● About this task: In the listing below, the lines starting with the line with "There is no" and going on through the line with "than rest, precisely" are to be reproduced exactly, and only those.

***

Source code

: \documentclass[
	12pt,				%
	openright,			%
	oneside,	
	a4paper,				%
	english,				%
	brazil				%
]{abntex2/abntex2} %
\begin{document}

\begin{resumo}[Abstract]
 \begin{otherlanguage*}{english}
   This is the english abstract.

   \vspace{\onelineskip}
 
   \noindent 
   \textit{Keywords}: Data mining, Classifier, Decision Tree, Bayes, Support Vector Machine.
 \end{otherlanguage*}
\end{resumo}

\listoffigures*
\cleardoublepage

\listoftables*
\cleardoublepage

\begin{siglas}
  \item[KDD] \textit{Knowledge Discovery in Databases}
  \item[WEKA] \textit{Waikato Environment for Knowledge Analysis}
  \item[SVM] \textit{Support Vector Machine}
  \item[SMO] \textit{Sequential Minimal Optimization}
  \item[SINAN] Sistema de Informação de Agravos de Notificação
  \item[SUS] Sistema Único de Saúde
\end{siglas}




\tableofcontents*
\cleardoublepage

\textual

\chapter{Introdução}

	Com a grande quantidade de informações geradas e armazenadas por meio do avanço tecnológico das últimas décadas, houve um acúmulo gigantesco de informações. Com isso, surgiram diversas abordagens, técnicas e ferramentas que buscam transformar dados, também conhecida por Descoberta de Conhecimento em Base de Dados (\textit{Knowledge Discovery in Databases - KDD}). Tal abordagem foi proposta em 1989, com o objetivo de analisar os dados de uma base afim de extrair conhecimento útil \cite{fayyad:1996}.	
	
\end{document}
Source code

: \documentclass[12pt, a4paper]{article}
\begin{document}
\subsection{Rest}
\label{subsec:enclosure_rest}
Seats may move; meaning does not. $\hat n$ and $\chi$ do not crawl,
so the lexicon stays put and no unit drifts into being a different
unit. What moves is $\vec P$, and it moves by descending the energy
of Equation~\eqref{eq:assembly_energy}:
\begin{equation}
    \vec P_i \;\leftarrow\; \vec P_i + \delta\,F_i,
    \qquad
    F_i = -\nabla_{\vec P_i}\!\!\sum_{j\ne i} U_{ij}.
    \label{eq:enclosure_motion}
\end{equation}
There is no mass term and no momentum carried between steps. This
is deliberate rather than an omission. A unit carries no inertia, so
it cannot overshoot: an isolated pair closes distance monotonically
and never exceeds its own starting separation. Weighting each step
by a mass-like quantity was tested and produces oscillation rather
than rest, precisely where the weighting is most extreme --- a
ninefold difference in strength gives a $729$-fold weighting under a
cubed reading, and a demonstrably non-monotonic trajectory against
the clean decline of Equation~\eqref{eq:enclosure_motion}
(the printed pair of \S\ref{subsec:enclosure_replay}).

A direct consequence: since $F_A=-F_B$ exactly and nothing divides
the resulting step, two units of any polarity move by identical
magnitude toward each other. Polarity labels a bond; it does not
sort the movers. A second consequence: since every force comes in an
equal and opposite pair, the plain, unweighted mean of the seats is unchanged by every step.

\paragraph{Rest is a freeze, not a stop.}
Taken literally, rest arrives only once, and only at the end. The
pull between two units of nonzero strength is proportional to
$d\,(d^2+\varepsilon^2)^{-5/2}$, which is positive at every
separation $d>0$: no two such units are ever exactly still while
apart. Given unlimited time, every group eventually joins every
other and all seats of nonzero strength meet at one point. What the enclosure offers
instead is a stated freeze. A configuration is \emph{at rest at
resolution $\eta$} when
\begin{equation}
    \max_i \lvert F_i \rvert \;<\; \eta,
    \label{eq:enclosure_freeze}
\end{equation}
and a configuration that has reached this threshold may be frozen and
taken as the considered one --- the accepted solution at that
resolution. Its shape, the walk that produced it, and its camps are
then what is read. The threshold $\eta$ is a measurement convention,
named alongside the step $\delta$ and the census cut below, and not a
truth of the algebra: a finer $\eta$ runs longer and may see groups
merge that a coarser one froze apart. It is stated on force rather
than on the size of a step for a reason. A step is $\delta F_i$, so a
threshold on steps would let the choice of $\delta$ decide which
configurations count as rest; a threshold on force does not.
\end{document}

***

● Task answer:
There is no mass term and no momentum carried between steps. This
is deliberate rather than an omission. A unit carries no inertia, so
it cannot overshoot: an isolated pair closes distance monotonically
and never exceeds its own starting separation. Weighting each step
by a mass-like quantity was tested and produces oscillation rather
than rest, precisely where the weighting is most extreme --- a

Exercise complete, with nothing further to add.